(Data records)
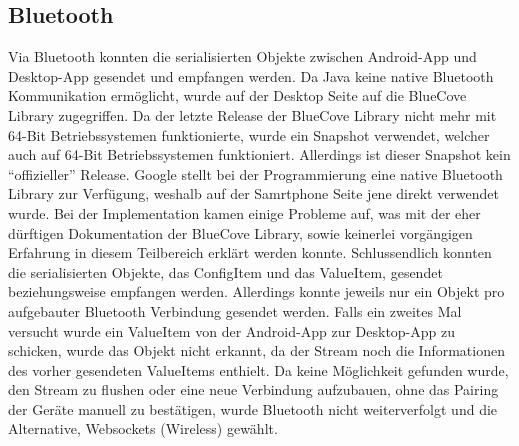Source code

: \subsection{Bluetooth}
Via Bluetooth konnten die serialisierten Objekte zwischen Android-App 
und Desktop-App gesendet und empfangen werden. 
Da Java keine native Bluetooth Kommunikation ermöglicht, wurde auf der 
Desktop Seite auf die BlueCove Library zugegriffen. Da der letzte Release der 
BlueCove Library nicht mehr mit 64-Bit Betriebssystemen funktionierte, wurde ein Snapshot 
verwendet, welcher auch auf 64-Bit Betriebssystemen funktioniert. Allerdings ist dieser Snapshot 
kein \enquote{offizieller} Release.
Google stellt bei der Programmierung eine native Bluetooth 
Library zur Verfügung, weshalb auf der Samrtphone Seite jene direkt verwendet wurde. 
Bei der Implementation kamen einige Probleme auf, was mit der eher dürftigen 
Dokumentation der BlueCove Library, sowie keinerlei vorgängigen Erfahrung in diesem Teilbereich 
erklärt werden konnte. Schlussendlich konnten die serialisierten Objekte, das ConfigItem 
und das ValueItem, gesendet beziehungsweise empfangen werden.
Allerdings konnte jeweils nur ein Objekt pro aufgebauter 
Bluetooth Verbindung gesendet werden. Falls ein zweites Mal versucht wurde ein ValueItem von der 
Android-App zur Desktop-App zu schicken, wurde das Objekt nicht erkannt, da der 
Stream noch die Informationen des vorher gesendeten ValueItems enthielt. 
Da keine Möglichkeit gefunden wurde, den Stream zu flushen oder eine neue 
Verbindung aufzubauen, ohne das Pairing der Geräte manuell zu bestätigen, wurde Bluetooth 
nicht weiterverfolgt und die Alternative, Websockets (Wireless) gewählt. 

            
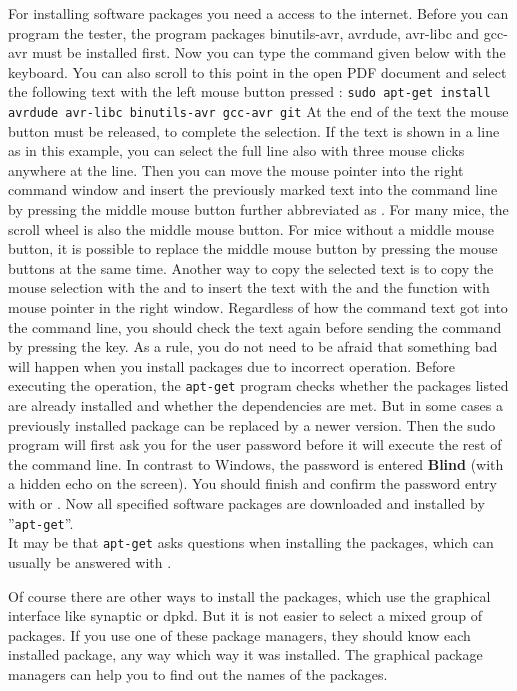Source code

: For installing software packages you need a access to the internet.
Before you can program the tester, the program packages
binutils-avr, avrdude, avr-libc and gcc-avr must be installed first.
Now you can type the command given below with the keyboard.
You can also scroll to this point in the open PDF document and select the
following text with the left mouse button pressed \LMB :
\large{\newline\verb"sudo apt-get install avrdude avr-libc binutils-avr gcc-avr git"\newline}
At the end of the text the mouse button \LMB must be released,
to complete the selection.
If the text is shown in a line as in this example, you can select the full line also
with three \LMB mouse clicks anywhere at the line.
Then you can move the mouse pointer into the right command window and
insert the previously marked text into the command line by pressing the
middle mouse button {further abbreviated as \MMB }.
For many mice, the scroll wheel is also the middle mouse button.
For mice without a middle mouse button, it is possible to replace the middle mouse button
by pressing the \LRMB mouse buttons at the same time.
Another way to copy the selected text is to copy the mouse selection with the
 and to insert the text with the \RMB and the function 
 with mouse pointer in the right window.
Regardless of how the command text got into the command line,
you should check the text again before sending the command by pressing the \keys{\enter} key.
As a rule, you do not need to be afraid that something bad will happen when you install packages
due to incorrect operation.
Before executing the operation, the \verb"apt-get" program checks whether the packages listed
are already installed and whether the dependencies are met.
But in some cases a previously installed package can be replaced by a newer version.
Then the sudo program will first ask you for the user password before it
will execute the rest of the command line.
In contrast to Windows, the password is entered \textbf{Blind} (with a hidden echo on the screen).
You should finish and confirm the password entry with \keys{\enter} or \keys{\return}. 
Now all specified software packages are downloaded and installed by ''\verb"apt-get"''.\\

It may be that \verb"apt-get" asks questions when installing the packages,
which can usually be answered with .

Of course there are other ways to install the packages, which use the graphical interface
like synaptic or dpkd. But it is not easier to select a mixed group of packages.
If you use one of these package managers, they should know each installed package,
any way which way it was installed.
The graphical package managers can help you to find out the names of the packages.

- [Problem description]: When you reach the line containing "Library zur Verfügung, weshalb" in the entries above, begin restating word for word, and stop once the line containing "binutils-avr, avrdude, avr-libc" has been given. Omit the pictures.

- [Solution]:
Library zur Verfügung, weshalb auf der Samrtphone Seite jene direkt verwendet wurde. 
Bei der Implementation kamen einige Probleme auf, was mit der eher dürftigen 
Dokumentation der BlueCove Library, sowie keinerlei vorgängigen Erfahrung in diesem Teilbereich 
erklärt werden konnte. Schlussendlich konnten die serialisierten Objekte, das ConfigItem 
und das ValueItem, gesendet beziehungsweise empfangen werden.
Allerdings konnte jeweils nur ein Objekt pro aufgebauter 
Bluetooth Verbindung gesendet werden. Falls ein zweites Mal versucht wurde ein ValueItem von der 
Android-App zur Desktop-App zu schicken, wurde das Objekt nicht erkannt, da der 
Stream noch die Informationen des vorher gesendeten ValueItems enthielt. 
Da keine Möglichkeit gefunden wurde, den Stream zu flushen oder eine neue 
Verbindung aufzubauen, ohne das Pairing der Geräte manuell zu bestätigen, wurde Bluetooth 
nicht weiterverfolgt und die Alternative, Websockets (Wireless) gewählt. 

            
Source code

: For installing software packages you need a access to the internet.
Before you can program the tester, the program packages
binutils-avr, avrdude, avr-libc and gcc-avr must be installed first.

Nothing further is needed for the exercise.